Say yes to the adventure. By that I mean, don’t be scared when people invite you to go paddling, hiking, climbing, etc. I used to allow fear dictate my decisions, but one day, I decided to start saying yes. (It might have been shortly after the movie, Yes, Man came out! Haha!) I was always scared of not being good at something instead of excited to try something new. I didn’t want to embarrass myself if I looked silly in front of people or wasn’t awesome at something right away. It turns out that the outdoor community is really encouraging and celebrates you when you conquer your own personal goals. Also, now more than ever, it’s really easy to find other people who are adventuring through social media outlets and other online sources. These are great tools to connect, find groups who are getting out, and learn more about what you want to do outside. Someone once told me if you want to become good at something, surround yourself with people you look up to in that area. When I started climbing, I went with people who were climbing harder than me so I could learn from what they had already accomplished. This last year I finished my paragliding course and immediately started to fly with accomplished pilots that I really looked up to. There is a fair amount of vulnerability to step out and try new things, but when it comes to the outdoors, it will always be worth it. If you can’t find people to adventure with, also don’t be afraid to go by yourself. My favorite moments are being alone on a lake on my paddle board with a picnic for one waiting for me on the shore (two if you include Astro!)
Is there anything else you think we should know about you?

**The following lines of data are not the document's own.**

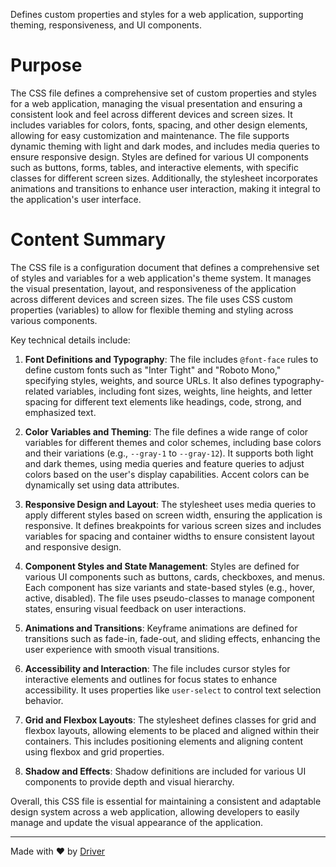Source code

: <!--------------------------------------------------------------------------------->
<!-- IMPORTANT: This file is auto-generated by Driver (https://driver.ai). -------->
<!-- Manual edits may be overwritten on future commits. --------------------------->
<!--------------------------------------------------------------------------------->

Defines custom properties and styles for a web application, supporting theming, responsiveness, and UI components.

# Purpose
The CSS file defines a comprehensive set of custom properties and styles for a web application, managing the visual presentation and ensuring a consistent look and feel across different devices and screen sizes. It includes variables for colors, fonts, spacing, and other design elements, allowing for easy customization and maintenance. The file supports dynamic theming with light and dark modes, and includes media queries to ensure responsive design. Styles are defined for various UI components such as buttons, forms, tables, and interactive elements, with specific classes for different screen sizes. Additionally, the stylesheet incorporates animations and transitions to enhance user interaction, making it integral to the application's user interface.
# Content Summary
The CSS file is a configuration document that defines a comprehensive set of styles and variables for a web application's theme system. It manages the visual presentation, layout, and responsiveness of the application across different devices and screen sizes. The file uses CSS custom properties (variables) to allow for flexible theming and styling across various components.

Key technical details include:

1. **Font Definitions and Typography**: The file includes `@font-face` rules to define custom fonts such as "Inter Tight" and "Roboto Mono," specifying styles, weights, and source URLs. It also defines typography-related variables, including font sizes, weights, line heights, and letter spacing for different text elements like headings, code, strong, and emphasized text.

2. **Color Variables and Theming**: The file defines a wide range of color variables for different themes and color schemes, including base colors and their variations (e.g., `--gray-1` to `--gray-12`). It supports both light and dark themes, using media queries and feature queries to adjust colors based on the user's display capabilities. Accent colors can be dynamically set using data attributes.

3. **Responsive Design and Layout**: The stylesheet uses media queries to apply different styles based on screen width, ensuring the application is responsive. It defines breakpoints for various screen sizes and includes variables for spacing and container widths to ensure consistent layout and responsive design.

4. **Component Styles and State Management**: Styles are defined for various UI components such as buttons, cards, checkboxes, and menus. Each component has size variants and state-based styles (e.g., hover, active, disabled). The file uses pseudo-classes to manage component states, ensuring visual feedback on user interactions.

5. **Animations and Transitions**: Keyframe animations are defined for transitions such as fade-in, fade-out, and sliding effects, enhancing the user experience with smooth visual transitions.

6. **Accessibility and Interaction**: The file includes cursor styles for interactive elements and outlines for focus states to enhance accessibility. It uses properties like `user-select` to control text selection behavior.

7. **Grid and Flexbox Layouts**: The stylesheet defines classes for grid and flexbox layouts, allowing elements to be placed and aligned within their containers. This includes positioning elements and aligning content using flexbox and grid properties.

8. **Shadow and Effects**: Shadow definitions are included for various UI components to provide depth and visual hierarchy.

Overall, this CSS file is essential for maintaining a consistent and adaptable design system across a web application, allowing developers to easily manage and update the visual appearance of the application.

---
Made with ❤️ by [Driver](https://www.driver.ai/)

I would encourage people to put down their electronic devices and get outside. The one thing I love about paddling is that I don’t bring my phone with me - I don’t want to get a waterproof case for it because I don’t need it with me. Getting outside has a way of cleansing the busyness of life and allowing yourself to refill. I’m thankful there isn’t phone service in many of the mountain ranges I adventure in. I don’t need that distraction. Exploring nature’s playground has allowed me to discover who I am and what really matters in life. For example, it took being stuck in the Himalayas during Nepal’s largest earthquake in almost a century to propel me into humanitarian work which is something I’ve always been passionate about, but never knew how to get out of my ‘Western comforts’ to act on it. Since then I have been back to Nepal 6 times in two years using my passion for the outdoors to draw me to a people group deep in the mountains. These people that I come to help, have taught me more about myself than any class or book. It’s the experience of being present and real, just like being outside, that changes your whole being.